I am running a collaborative filtering in SparkML for implicit feedback dataset.
Lets say my dataset is like below.
User Item viewed
1 A 1
1 B 2
2 A 3
2 C 4
3 A 3
3 B 2
3 D 6
So I have around 56K unique users and 8.5K unique items. However, each user doesn't have a row for each item and only has for items they have rated/viewed in this case. It's an implicit feedback dataset where Viewed column is the no. of times a user has viewed an item.
Now this is also the format SparkML expects (userid, itemid, rating).
However my question is, can I just feed in this dataset as it is for SparkML ALS algorithm or I need to create a cartesian join of all user and items?. Reason being that since there is not all combination of user and item in this dataset, the ALS algorithm will not see all combinations of user and item and hence will give Null values in prediction for those.

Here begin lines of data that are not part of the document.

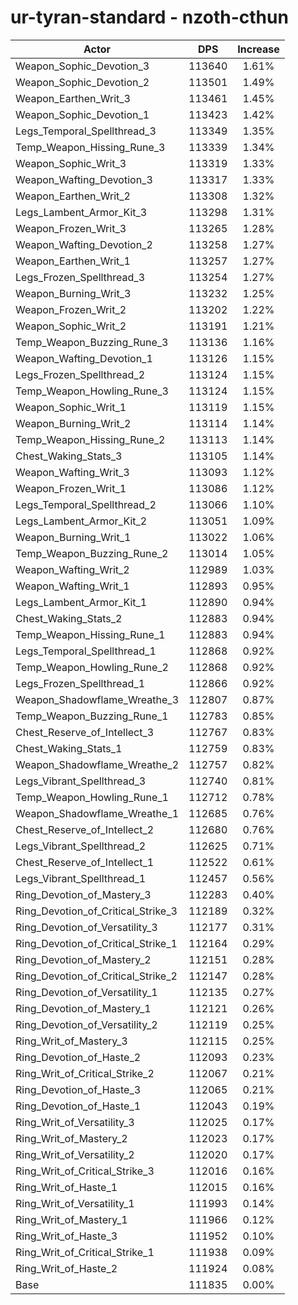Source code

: # ur-tyran-standard - nzoth-cthun
| Actor | DPS | Increase |
|---|:---:|:---:|
|Weapon_Sophic_Devotion_3|113640|1.61%|
|Weapon_Sophic_Devotion_2|113501|1.49%|
|Weapon_Earthen_Writ_3|113461|1.45%|
|Weapon_Sophic_Devotion_1|113423|1.42%|
|Legs_Temporal_Spellthread_3|113349|1.35%|
|Temp_Weapon_Hissing_Rune_3|113339|1.34%|
|Weapon_Sophic_Writ_3|113319|1.33%|
|Weapon_Wafting_Devotion_3|113317|1.33%|
|Weapon_Earthen_Writ_2|113308|1.32%|
|Legs_Lambent_Armor_Kit_3|113298|1.31%|
|Weapon_Frozen_Writ_3|113265|1.28%|
|Weapon_Wafting_Devotion_2|113258|1.27%|
|Weapon_Earthen_Writ_1|113257|1.27%|
|Legs_Frozen_Spellthread_3|113254|1.27%|
|Weapon_Burning_Writ_3|113232|1.25%|
|Weapon_Frozen_Writ_2|113202|1.22%|
|Weapon_Sophic_Writ_2|113191|1.21%|
|Temp_Weapon_Buzzing_Rune_3|113136|1.16%|
|Weapon_Wafting_Devotion_1|113126|1.15%|
|Legs_Frozen_Spellthread_2|113124|1.15%|
|Temp_Weapon_Howling_Rune_3|113124|1.15%|
|Weapon_Sophic_Writ_1|113119|1.15%|
|Weapon_Burning_Writ_2|113114|1.14%|
|Temp_Weapon_Hissing_Rune_2|113113|1.14%|
|Chest_Waking_Stats_3|113105|1.14%|
|Weapon_Wafting_Writ_3|113093|1.12%|
|Weapon_Frozen_Writ_1|113086|1.12%|
|Legs_Temporal_Spellthread_2|113066|1.10%|
|Legs_Lambent_Armor_Kit_2|113051|1.09%|
|Weapon_Burning_Writ_1|113022|1.06%|
|Temp_Weapon_Buzzing_Rune_2|113014|1.05%|
|Weapon_Wafting_Writ_2|112989|1.03%|
|Weapon_Wafting_Writ_1|112893|0.95%|
|Legs_Lambent_Armor_Kit_1|112890|0.94%|
|Chest_Waking_Stats_2|112883|0.94%|
|Temp_Weapon_Hissing_Rune_1|112883|0.94%|
|Legs_Temporal_Spellthread_1|112868|0.92%|
|Temp_Weapon_Howling_Rune_2|112868|0.92%|
|Legs_Frozen_Spellthread_1|112866|0.92%|
|Weapon_Shadowflame_Wreathe_3|112807|0.87%|
|Temp_Weapon_Buzzing_Rune_1|112783|0.85%|
|Chest_Reserve_of_Intellect_3|112767|0.83%|
|Chest_Waking_Stats_1|112759|0.83%|
|Weapon_Shadowflame_Wreathe_2|112757|0.82%|
|Legs_Vibrant_Spellthread_3|112740|0.81%|
|Temp_Weapon_Howling_Rune_1|112712|0.78%|
|Weapon_Shadowflame_Wreathe_1|112685|0.76%|
|Chest_Reserve_of_Intellect_2|112680|0.76%|
|Legs_Vibrant_Spellthread_2|112625|0.71%|
|Chest_Reserve_of_Intellect_1|112522|0.61%|
|Legs_Vibrant_Spellthread_1|112457|0.56%|
|Ring_Devotion_of_Mastery_3|112283|0.40%|
|Ring_Devotion_of_Critical_Strike_3|112189|0.32%|
|Ring_Devotion_of_Versatility_3|112177|0.31%|
|Ring_Devotion_of_Critical_Strike_1|112164|0.29%|
|Ring_Devotion_of_Mastery_2|112151|0.28%|
|Ring_Devotion_of_Critical_Strike_2|112147|0.28%|
|Ring_Devotion_of_Versatility_1|112135|0.27%|
|Ring_Devotion_of_Mastery_1|112121|0.26%|
|Ring_Devotion_of_Versatility_2|112119|0.25%|
|Ring_Writ_of_Mastery_3|112115|0.25%|
|Ring_Devotion_of_Haste_2|112093|0.23%|
|Ring_Writ_of_Critical_Strike_2|112067|0.21%|
|Ring_Devotion_of_Haste_3|112065|0.21%|
|Ring_Devotion_of_Haste_1|112043|0.19%|
|Ring_Writ_of_Versatility_3|112025|0.17%|
|Ring_Writ_of_Mastery_2|112023|0.17%|
|Ring_Writ_of_Versatility_2|112020|0.17%|
|Ring_Writ_of_Critical_Strike_3|112016|0.16%|
|Ring_Writ_of_Haste_1|112015|0.16%|
|Ring_Writ_of_Versatility_1|111993|0.14%|
|Ring_Writ_of_Mastery_1|111966|0.12%|
|Ring_Writ_of_Haste_3|111952|0.10%|
|Ring_Writ_of_Critical_Strike_1|111938|0.09%|
|Ring_Writ_of_Haste_2|111924|0.08%|
|Base|111835|0.00%|
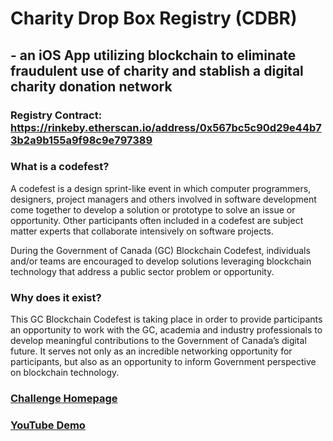 # Charity Drop Box Registry (CDBR) 
## - an iOS App utilizing blockchain to eliminate fraudulent use of charity and stablish a digital charity donation network



### Registry Contract: https://rinkeby.etherscan.io/address/0x567bc5c90d29e44b73b2a9b155a9f98c9e797389

### What is a codefest?
A codefest is a design sprint-like event in which computer programmers, designers, project managers and others involved in software development come together to develop a solution or prototype to solve an issue or opportunity. Other participants often included in a codefest are subject matter experts that collaborate intensively on software projects.

During the Government of Canada (GC) Blockchain Codefest, individuals and/or teams are encouraged to develop solutions leveraging blockchain technology that address a public sector problem or opportunity.

### Why does it exist?
This GC Blockchain Codefest is taking place in order to provide participants an opportunity to work with the GC, academia and industry professionals to develop meaningful contributions to the Government of Canada’s digital future. It serves not only as an incredible networking opportunity for participants, but also as an opportunity to inform Government perspective on blockchain technology.

### [Challenge Homepage](https://gcblockchain-chainedeblocsgc.github.io/home.html)

### [YouTube Demo](https://youtu.be/1OvWNQ3PqMU)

So for items which a user has not seen yet, we should create a row for that too for each user and give view as 0? Like as below?
User Item Viewed
1 A 1
1 B 2
1 C 0
1 D 0
2 A 3
2 C 4
2 B 0
2 D 0
3 A 3
3 B 2
3 D 6
3 C 0
If this is correct, then I have 56K unique users and 8.5K unique items. That would make 56*8.5K= 400MM rows.
Imagine if the users are millions and items millions. In that case it would be huge dataset.
I did the cartesian thing and it seems to give correct prediction with no Null values as earlier. But I want to confirm if this is how dataset needs to be prepared for Spark Collaborative filtering?
Am I correct here?
EDIT:
The other question asked about how to create a cartesian join and not if the cartesian join is correct dataset format for Spark ML. So it's a different question. Please don't close.